2.2 Cell Compartment

Because oxygen is an important nutrient that appears to modulate hepatocyte viability and function [62, 63] and is consumed at a high metabolic rate, researchers have focused considerable effort in understanding and enhancing oxygen transport throughout the cell mass in the cell compartment. The natural liver has an extensive sinusoidal network that maintains maximal diffusion distances from the blood to any cell in the liver at less than about 100 μm [86]. Because oxygen transport to the cell mass in a BAL bioreactor is also primarily by diffusion, by analogy, hypoxic regions may develop in the cell mass when the diffusion distance exceeds approximately 100 μm [26]. If so, diffusion distances place a severe limitation on the cell mass that can be supported by a single oxygen-providing source at cell concentrations nearing that in vivo and thus impact the scale-up of BAL bioreactors from laboratory scale to clinical scale.

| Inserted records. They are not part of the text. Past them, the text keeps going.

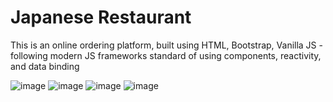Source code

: # Japanese Restaurant

This is an online ordering platform, built using HTML, Bootstrap, Vanilla JS - following modern JS frameworks standard of using components, reactivity, and data binding


![image](https://user-images.githubusercontent.com/50958126/134956732-d4b6db5e-4f3f-4baa-a866-98c9fdd81b2c.png)
![image](https://user-images.githubusercontent.com/50958126/134956963-2658c3ba-cd2a-438f-8906-932ecba543c3.png)
![image](https://user-images.githubusercontent.com/50958126/134956976-fbcd1c0f-882b-4c59-9b10-b6c78d072e16.png)
![image](https://user-images.githubusercontent.com/50958126/134957521-7be1c74f-a709-4ff6-a440-bb5b82814b7a.png)

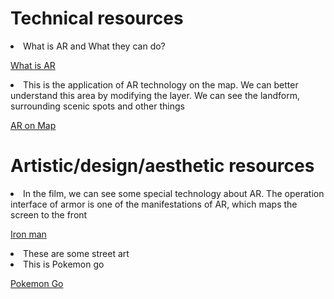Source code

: <h1>  Technical resources </h1>
  <li> What is AR and What they can do?</li>
  <p><a href="https://arvr.google.com/ar/">What is AR</a></p>
  
  <li>This is the application of AR technology on the map. We can better understand this area by modifying the layer. We can see the landform, surrounding scenic spots and other things</li>
  <p><a href="https://www.google.com/maps/@43.8006579,-79.3614688,8798m/data=!3m1!1e3!5m2!1e3!1e4?hl=zh_cn">AR on Map</a></p>
  
  
  
  
  
  
  
  
<h1> Artistic/design/aesthetic resources </h1>
<li>In the film, we can see some special technology about AR. The operation interface of armor is one of the manifestations of AR, which maps the screen to the front</li>
<p><a href="https://www.youtube.com/watch?v=8ugaeA-nMTc">Iron man</a></p>

<li>These are some street art</li> 


<li>This is Pokemon go</li>
<p><a href="https://pokemongolive.com/">Pokemon Go</a></p>

  




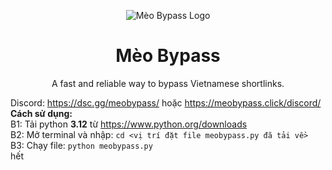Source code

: <p align="center">
  <img src="https://github.com/longndev/Meo-Bypass/blob/main/meobypass.avif?raw=true" alt="Mèo Bypass Logo"/>
  <h1 align="center">Mèo Bypass</h1>
  <p align="center">A fast and reliable way to bypass Vietnamese shortlinks.</p>
</p>

Discord: https://dsc.gg/meobypass/ hoặc https://meobypass.click/discord/  
**Cách sử dụng:**  
B1: Tải python **3.12** từ https://www.python.org/downloads  
B2: Mở terminal và nhập: `cd <vị trí đặt file meobypass.py đã tải về>`  
B3: Chạy file: `python meobypass.py`  
hết  
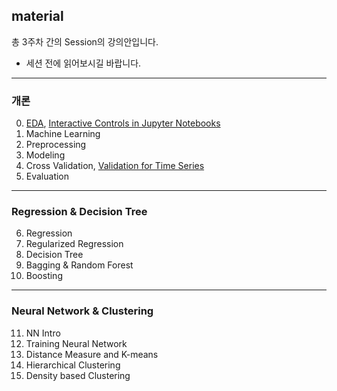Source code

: ## material
총 3주차 간의 Session의 강의안입니다.  
- 세션 전에 읽어보시길 바랍니다.


--------------------------------------------
### 개론
0. [EDA](https://www.kaggle.com/ash316/eda-to-prediction-dietanic), [Interactive Controls in Jupyter Notebooks](https://towardsdatascience.com/interactive-controls-for-jupyter-notebooks-f5c94829aee6)
1. Machine Learning  
2. Preprocessing   
3. Modeling  
4. Cross Validation, [Validation for Time Series](https://github.com/KU-BIG/KUBIG_Wiki/wiki/Forecasting-Time-Series)
5. Evaluation

--------------------------------------------
### Regression & Decision Tree
6. Regression  
7. Regularized Regression  
8. Decision Tree  
9. Bagging & Random Forest  
10. Boosting

----------------------------------------------
### Neural Network & Clustering
11. NN Intro
12. Training Neural Network
13. Distance Measure and K-means
14. Hierarchical Clustering
15. Density based Clustering

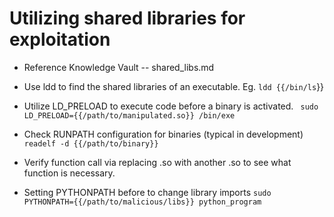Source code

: # Utilizing shared libraries for exploitation #
- Reference Knowledge Vault -- shared_libs.md

- Use ldd to find the shared libraries of an executable. Eg.
`ldd {{/bin/ls`}}

- Utilize LD_PRELOAD to execute code before a binary is activated.
` sudo LD_PRELOAD={{/path/to/manipulated.so}} /bin/exe`


- Check RUNPATH configuration for binaries (typical in development)
`readelf -d {{/path/to/binary}} `

- Verify function call via replacing .so with another .so to see what function is necessary.

- Setting PYTHONPATH before to change library imports
`sudo PYTHONPATH={{/path/to/malicious/libs}} python_program`
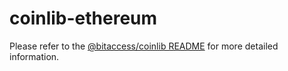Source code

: coinlib-ethereum
=================

Please refer to the [@bitaccess/coinlib README](https://github.com/bitaccess/coinlib/blob/master/packages/coinlib/README.md) for more detailed information.
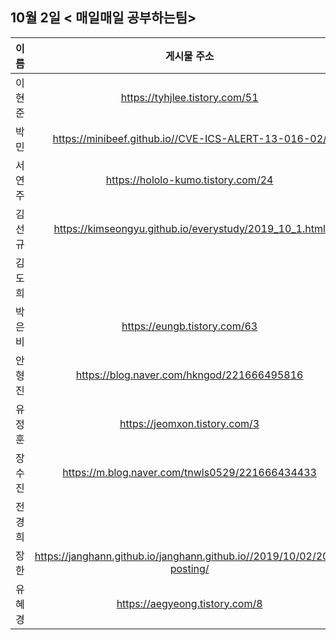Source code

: ## 10월 2일  < 매일매일 공부하는팀>

| 이름   |                         게시물 주소                          |
| ------ | :----------------------------------------------------------: |
| 이현준 |                https://tyhjlee.tistory.com/51                |
| 박민   |     https://minibeef.github.io//CVE-ICS-ALERT-13-016-02/     |
| 서연주 |              https://hololo-kumo.tistory.com/24              |
| 김선규 |    https://kimseongyu.github.io/everystudy/2019_10_1.html    |
| 김도희 |                                                              |
| 박은비 |                 https://eungb.tistory.com/63                 |
| 안형진 |          https://blog.naver.com/hkngod/221666495816          |
| 유정훈 |                https://jeomxon.tistory.com/3                 |
| 장수진 |       https://m.blog.naver.com/tnwls0529/221666434433        |
| 전경희 |                                                              |
| 장한   | https://janghann.github.io/janghann.github.io//2019/10/02/20th-posting/ |
| 유혜경 |                https://aegyeong.tistory.com/8                |

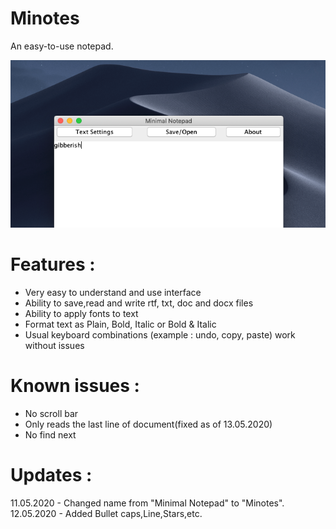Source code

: # Minotes
An easy-to-use notepad.

![](screenshot/Screenshot.png)

# Features :
- Very easy to understand and use interface
- Ability to save,read and write rtf, txt, doc and docx files
- Ability to apply fonts to text
- Format text as Plain, Bold, Italic or Bold & Italic
- Usual keyboard combinations (example : undo, copy, paste) work without issues

# Known issues : 
- No scroll bar
- Only reads the last line of document(fixed as of 13.05.2020)
- No find next

# Updates :
11.05.2020 - Changed name from "Minimal Notepad" to "Minotes".
12.05.2020 - Added Bullet caps,Line,Stars,etc.
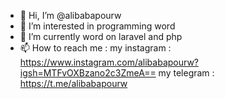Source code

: - 👋 Hi, I’m @alibabapourw
- 👀 I’m interested in programming word
- 🌱 I’m currently word on laravel and php
- 📫 How to reach me :
my instagram :
https://www.instagram.com/alibabapourw?igsh=MTFvOXBzano2c3ZmeA==
my telegram :
https://t.me/alibabapourw
<!---
alibabapourw/alibabapourw is a ✨ special ✨ repository because its `README.md` (this file) appears on your GitHub profile.
You can click the Preview link to take a look at your changes.
--->
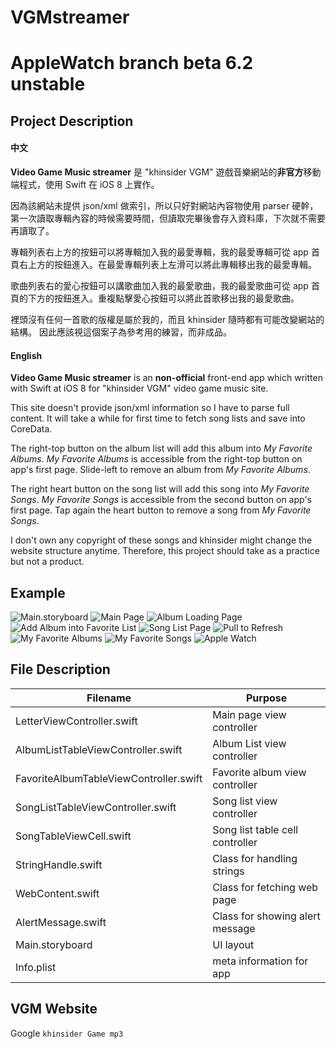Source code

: # VGMstreamer
# AppleWatch branch beta 6.2 unstable

## Project Description
#### 中文
**Video Game Music streamer** 是 "khinsider VGM" 遊戲音樂網站的**非官方**移動端程式，使用 Swift 在 iOS 8 上實作。

因為該網站未提供 json/xml 做索引，所以只好對網站內容物使用 parser 硬幹，
第一次讀取專輯內容的時候需要時間，但讀取完畢後會存入資料庫，下次就不需要再讀取了。

專輯列表右上方的按鈕可以將專輯加入我的最愛專輯，我的最愛專輯可從 app 首頁右上方的按鈕進入。在最愛專輯列表上左滑可以將此專輯移出我的最愛專輯。

歌曲列表右的愛心按鈕可以講歌曲加入我的最愛歌曲，我的最愛歌曲可從 app 首頁的下方的按鈕進入。重複點擊愛心按鈕可以將此首歌移出我的最愛歌曲。

裡頭沒有任何一首歌的版權是屬於我的，而且 khinsider 隨時都有可能改變網站的結構。
因此應該視這個案子為參考用的練習，而非成品。


#### English
**Video Game Music streamer** is an **non-official** front-end app which written with Swift at iOS 8 for "khinsider VGM" video game music site.

This site doesn't provide json/xml information so I have to parse full content.
It will take a while for first time to fetch song lists and save into CoreData.

The right-top button on the album list will add this album into *My Favorite Albums*.
*My Favorite Albums* is accessible from the right-top button on app's first page.
Slide-left to remove an album from *My Favorite Albums*.

The right heart button on the song list will add this song into *My Favorite Songs*.
*My Favorite Songs* is accessible from the second button on app's first page.
Tap again the heart button to remove a song from *My Favorite Songs*.

I don't own any copyright of these songs and khinsider might change the website structure anytime.
Therefore, this project should take as a practice but not a product.

## Example
![Main.storyboard](https://github.com/tsunghao/VGMstreamer/blob/master/screenshots/01_storyboard.png)
![Main Page](https://github.com/tsunghao/VGMstreamer/blob/master/screenshots/02_MainPage.png)
![Album Loading Page](https://github.com/tsunghao/VGMstreamer/blob/master/screenshots/03_fetchingAlbumList.png)
![Add Album into Favorite List](https://github.com/tsunghao/VGMstreamer/blob/master/screenshots/04_addFavoriteAlbum.png)
![Song List Page](https://github.com/tsunghao/VGMstreamer/blob/master/screenshots/05_addFavoriteSongs.png)
![Pull to Refresh](https://github.com/tsunghao/VGMstreamer/blob/master/screenshots/06_pulltoRefresh.png)
![My Favorite Albums](https://github.com/tsunghao/VGMstreamer/blob/master/screenshots/07_favoriteAlbumList.png)
![My Favorite Songs](https://github.com/tsunghao/VGMstreamer/blob/master/screenshots/08_favoriteSongList.png)
![Apple Watch](https://github.com/tsunghao/VGMstreamer/blob/AppleWatch/screenshots/09_AppleWatch.png)


## File Description
| Filename | Purpose |
|---|---|
| LetterViewController.swift | Main page view controller |
| AlbumListTableViewController.swift | Album List view controller |
| FavoriteAlbumTableViewController.swift | Favorite album view controller |
| SongListTableViewController.swift | Song list view controller |
| SongTableViewCell.swift | Song list table cell controller |
| StringHandle.swift | Class for handling strings |
| WebContent.swift | Class for fetching web page |
| AlertMessage.swift | Class for showing alert message |
| Main.storyboard | UI layout |
| Info.plist | meta information for app |


## VGM Website

Google `khinsider Game mp3`
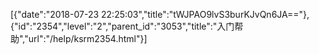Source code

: [{"date":"2018-07-23 22:25:03","title":"tWJPAO9lvS3burKJvQn6JA=="},{"id":"2354","level":"2","parent_id":"3053","title":"入门帮助","url":"/help/ksrm2354.html"}]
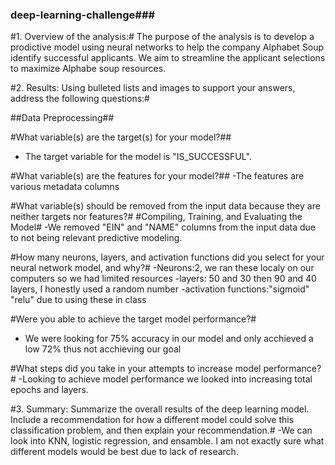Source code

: ### deep-learning-challenge###
#1. Overview of the analysis:#
The purpose of the analysis is to develop a prodictive model using neural networks to help the company Alphabet Soup identify successful applicants.
We aim to streamline the applicant selections to maximize Alphabe soup resources.

#2. Results: Using bulleted lists and images to support your answers, address the following questions:#

##Data Preprocessing##

#What variable(s) are the target(s) for your model?##
- The target variable for the model is "IS_SUCCESSFUL".
	
#What variable(s) are the features for your model?##
-The features are various metadata columns

#What variable(s) should be removed from the input data because they are neither targets nor features?#
	#Compiling, Training, and Evaluating the Model#
-We removed "EIN" and "NAME" columns from the input data due to not being relevant predictive modeling.

#How many neurons, layers, and activation functions did you select for your neural network model, and why?#
-Neurons:2, we ran these localy on our computers so we had limited resources
-layers: 50 and 30 then 90 and 40 layers, I honestly used a random number
-activation functions:"sigmoid" "relu" due to using these in class

#Were you able to achieve the target model performance?#
- We were looking for 75% accuracy in our model and only acchieved a low 72% thus not acchieving our goal

#What steps did you take in your attempts to increase model performance?#
-Looking to achieve model performance we looked into increasing total epochs and layers.

#3. Summary: Summarize the overall results of the deep learning model. Include a recommendation for how a different model could solve this classification problem, and then explain your recommendation.#
-We can look into KNN, logistic regression, and ensamble. I am not exactly sure what different models would be best due to lack of research.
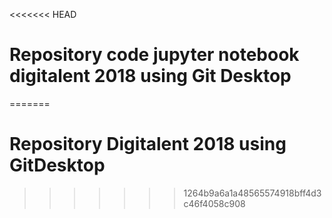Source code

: <<<<<<< HEAD
# Repository code jupyter notebook digitalent 2018 using Git Desktop
=======
# Repository Digitalent 2018 using GitDesktop
>>>>>>> 1264b9a6a1a48565574918bff4d3c46f4058c908
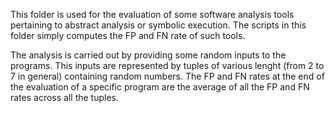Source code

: This folder is used for the evaluation of some software analysis tools pertaining to abstract analysis or symbolic execution. The scripts in this folder simply computes the FP and FN rate of such tools.

The analysis is carried out by providing some random inputs to the programs. This inputs are represented by tuples of various lenght (from 2 to 7 in general) containing random numbers. The FP and FN rates at the end of the evaluation of a specific program are the average of all the FP and FN rates across all the tuples.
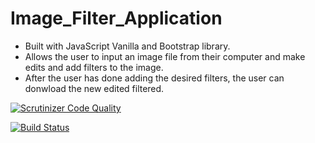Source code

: # Image_Filter_Application

* Built with JavaScript Vanilla and Bootstrap library.
* Allows the user to input an image file from their computer and make edits and add filters to the image.
* After the user has done adding the desired filters, the user can donwload the new edited filtered.


[![Scrutinizer Code Quality](https://scrutinizer-ci.com/g/walt749/Image_Filter_Application/badges/quality-score.png?b=master)](https://scrutinizer-ci.com/g/walt749/Image_Filter_Application/?branch=master)

[![Build Status](https://scrutinizer-ci.com/g/walt749/Image_Filter_Application/badges/build.png?b=master)](https://scrutinizer-ci.com/g/walt749/Image_Filter_Application/build-status/master)
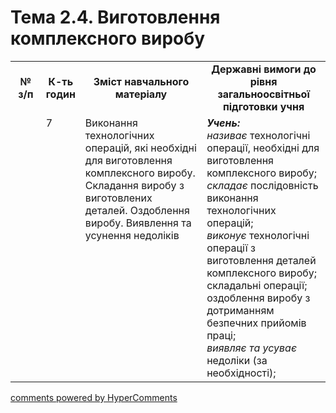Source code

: <div id="hypercomments_widget" class="js-hypercomments-widget invisible"></div>

# Тема 2.4.  Виготовлення комплексного виробу

<table>
  <tr>
    <td width="10%" align="center"><b>№ з/п</b></td>
    <td width="10%" align="center"><b>К-ть годин</b></td>
    <td width="40%" align="center"><b>Зміст навчального матеріалу</b></td>
    <td width="40%" align="center"><b>Державні вимоги до рівня загальноосвітньої підготовки учня</b></td>
  </tr>
  <tr>
<td width="10%" style="vertical-align:top !important;"></td>
<td width="10%" style="vertical-align:top !important;">7</td>
    <td width="40%" style="vertical-align:top !important;">
Виконання технологічних операцій, які необхідні для виготовлення комплексного виробу. Складання виробу з виготовлених  деталей. Оздоблення виробу. Виявлення та усунення недоліків
</td>
    <td width="40%" style="vertical-align:top !important;">
<i><b>Учень:</b></i><br>
<i>називає</i> технологічні операції, необхідні для виготовлення комплексного виробу;<br>
<i>складає</i> послідовність виконання технологічних операцій;<br>
<i>виконує</i> технологічні операції з виготовлення деталей комплексного виробу; складальні операції; оздоблення виробу з дотриманням безпечних прийомів праці;<br>
<i>виявляє та усуває</i>  недоліки (за необхідності);
</td>
  </tr>
</table>

<div class="js-hypercomments-container">
<a href="http://hypercomments.com" class="hc-link" title="comments widget">comments powered by HyperComments</a>
</div>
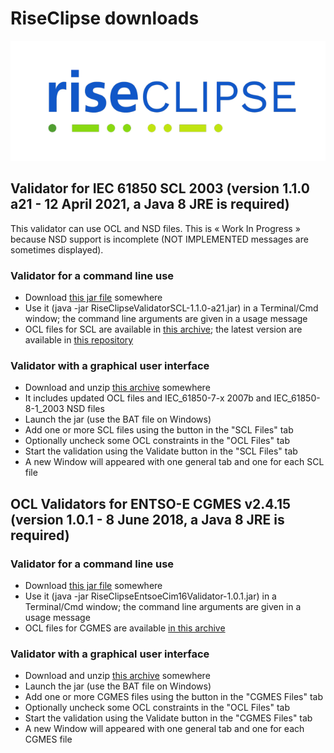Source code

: # RiseClipse downloads

![Logo RiseClipe](img/small_logo_riseclipse.png)

## Validator for IEC 61850 SCL 2003 (version 1.1.0 a21 - 12 April 2021, a Java 8 JRE is required)
This validator can use OCL and NSD files. This is « Work In Progress » because NSD support is incomplete (NOT IMPLEMENTED messages are sometimes displayed).

### Validator for a command line use
* Download [this jar file](downloads/RiseClipseValidatorSCL-1.1.0-a21.jar) somewhere
* Use it (java -jar RiseClipseValidatorSCL-1.1.0-a21.jar) in a Terminal/Cmd window; the command line arguments are given in a usage message
* OCL files for SCL are available in [this archive](downloads/SCL_OCL.zip); the latest version are available in [this repository](https://github.com/riseclipse/riseclipse-ocl-constraints-scl2003)

### Validator with a graphical user interface
* Download and unzip [this archive](downloads/RiseClipseValidatorSCLApplication-1.1.0-a21.zip) somewhere
* It includes updated OCL files and IEC_61850-7-x 2007b and IEC_61850-8-1_2003 NSD files
* Launch the jar (use the BAT file on Windows)
* Add one or more SCL files using the button in the "SCL Files" tab
* Optionally uncheck some OCL constraints in the "OCL Files" tab
* Start the validation using the Validate button in the "SCL Files" tab
* A new Window will appeared with one general tab and one for each SCL file

## OCL Validators for ENTSO-E CGMES v2.4.15 (version 1.0.1 - 8 June 2018, a Java 8 JRE is required)
### Validator for a command line use
* Download [this jar file](downloads/RiseClipseEntsoeCim16Validator-1.0.1.jar) somewhere
* Use it (java -jar RiseClipseEntsoeCim16Validator-1.0.1.jar) in a Terminal/Cmd window; the command line arguments are given in a usage message
* OCL files for CGMES are available [in this archive](downloads/CGMES_OCL.zip)

### Validator with a graphical user interface
* Download and unzip [this archive](downloads/RiseClipseEntsoeCim16ValidatorApplication-1.0.1.zip) somewhere
* Launch the jar (use the BAT file on Windows)
* Add one or more CGMES files using the button in the "CGMES Files" tab
* Optionally uncheck some OCL constraints in the "OCL Files" tab
* Start the validation using the Validate button in the "CGMES Files" tab
* A new Window will appeared with one general tab and one for each CGMES file

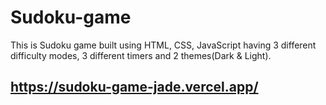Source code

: # Sudoku-game
This is Sudoku game built using HTML, CSS, JavaScript having 3 different difficulty modes, 3 different timers and 2 themes(Dark & Light).
## https://sudoku-game-jade.vercel.app/
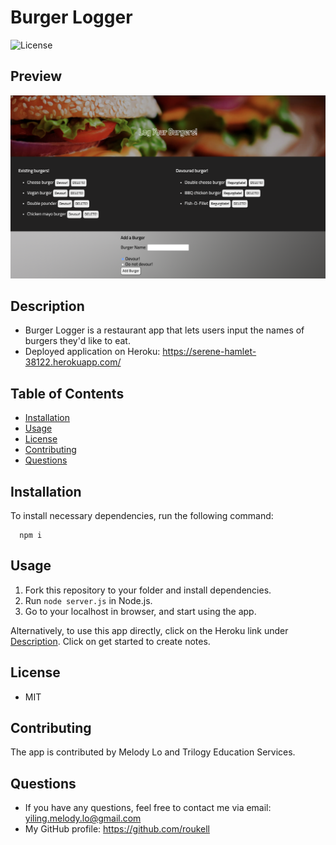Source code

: # Burger Logger
  ![License](https://img.shields.io/github/license/roukell/burger_logger)

  ## Preview
  ![img](./public/assets/img/preview.png)

  ## Description
  * Burger Logger is a restaurant app that lets users input the names of burgers they'd like to eat.
  * Deployed application on Heroku: https://serene-hamlet-38122.herokuapp.com/

  ## Table of Contents
  * [Installation](#installation)
  * [Usage](#Usage)
  * [License](#License)
  * [Contributing](#Contributing)
  * [Questions](#Questions)

  ## Installation
  To install necessary dependencies, run the following command:

      npm i

  ## Usage
  1. Fork this repository to your folder and install dependencies.
  2. Run `node server.js` in Node.js.
  3. Go to your localhost in browser, and start using the app.

Alternatively, to use this app directly, click on the Heroku link under [Description](#Description). Click on get started to create notes.

  ## License
  * MIT

  ## Contributing
  The app is contributed by Melody Lo and Trilogy Education Services.

  ## Questions
  * If you have any questions, feel free to contact me via email: yiling.melody.lo@gmail.com
  * My GitHub profile: https://github.com/roukell

  
  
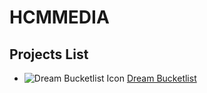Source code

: # HCMMEDIA

## Projects List

- ![Dream Bucketlist Icon](https://img.icons8.com/?size=32&id=8Cpx9JrEbpOM&format=png&color=000000) [Dream Bucketlist](https://github.com/bogdanalin92/DreamBucketList)
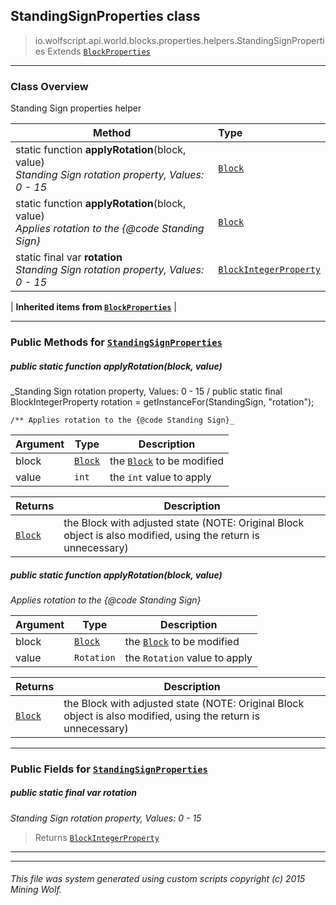 ## StandingSignProperties __class__

>io.wolfscript.api.world.blocks.properties.helpers.StandingSignProperties
>Extends [`BlockProperties`](BlockProperties.md)

---

### Class Overview

Standing Sign properties helper

Method | Type   
--- | :--- 
static function __applyRotation__(block, value) <br> _Standing Sign rotation property, Values: 0 - 15_ | [`Block`](../../Block.md)
static function __applyRotation__(block, value) <br> _Applies rotation to the {@code Standing Sign}_ | [`Block`](../../Block.md)
static final var __rotation__ <br> _Standing Sign rotation property, Values: 0 - 15_ | [`BlockIntegerProperty`](../BlockIntegerProperty.md)
 |
__Inherited items from [`BlockProperties`](BlockProperties.md)__ |





---


### Public Methods for [`StandingSignProperties`](StandingSignProperties.md)

##### <a id='applyrotation'></a>public static function __applyRotation__(block, value)

_Standing Sign rotation property, Values: 0 - 15 /
    public static final BlockIntegerProperty rotation = getInstanceFor(StandingSign, "rotation");

    /** Applies rotation to the {@code Standing Sign}_

Argument | Type | Description  
--- | --- | --- 
block | [`Block`](../../Block.md) | the [`Block`](../../Block.md) to be modified
value | `int` | the `int` value to apply

Returns | Description
--- | --- 
[`Block`](../../Block.md) | the Block with adjusted state (NOTE: Original Block object is also modified, using the return is unnecessary)


##### <a id='applyrotation'></a>public static function __applyRotation__(block, value)

_Applies rotation to the {@code Standing Sign}_

Argument | Type | Description  
--- | --- | --- 
block | [`Block`](../../Block.md) | the [`Block`](../../Block.md) to be modified
value | `Rotation` | the `Rotation` value to apply

Returns | Description
--- | --- 
[`Block`](../../Block.md) | the Block with adjusted state (NOTE: Original Block object is also modified, using the return is unnecessary)


---

### Public Fields for [`StandingSignProperties`](StandingSignProperties.md)

##### <a id='rotation'></a>public static final var __rotation__

_Standing Sign rotation property, Values: 0 - 15_

>Returns
>  [`BlockIntegerProperty`](../BlockIntegerProperty.md)

---


---


###### This file was system generated using custom scripts copyright (c) 2015 Mining Wolf.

One way of approaching this problem is to integrate an internal oxygenator into the cell compartment as in the MELS CellModule [7, 10]. The modular repeating unit of the CellModule bioreactor features a mat of oxygenation hollow fiber membranes interposed between two mats of plasma perfusion polyethersulphone hollow fiber membranes where oxygen-rich plasma or medium flows. Liver cells are cultured in the extracapillary space outside and among the membranes and receive oxygen from all the neighboring membranes – oxygenation as well as plasma perfusion. This design effectively reduces oxygen transport limitations and establishes physiological dissolved oxygen concentration gradients across the cell mass to an extent that depends on the oxygen partial pressure in the oxygenation gas flowing in the blood oxygenation membranes, the membrane packing density and the occurrence of plasma (or medium) filtrate perfusion across the cell mass. Consequently, CellModule bioreactors have been shown to support culture of porcine and human liver cells at in vivo concentrations [17, 36] and provide metabolic synthesis and detoxification activity [87].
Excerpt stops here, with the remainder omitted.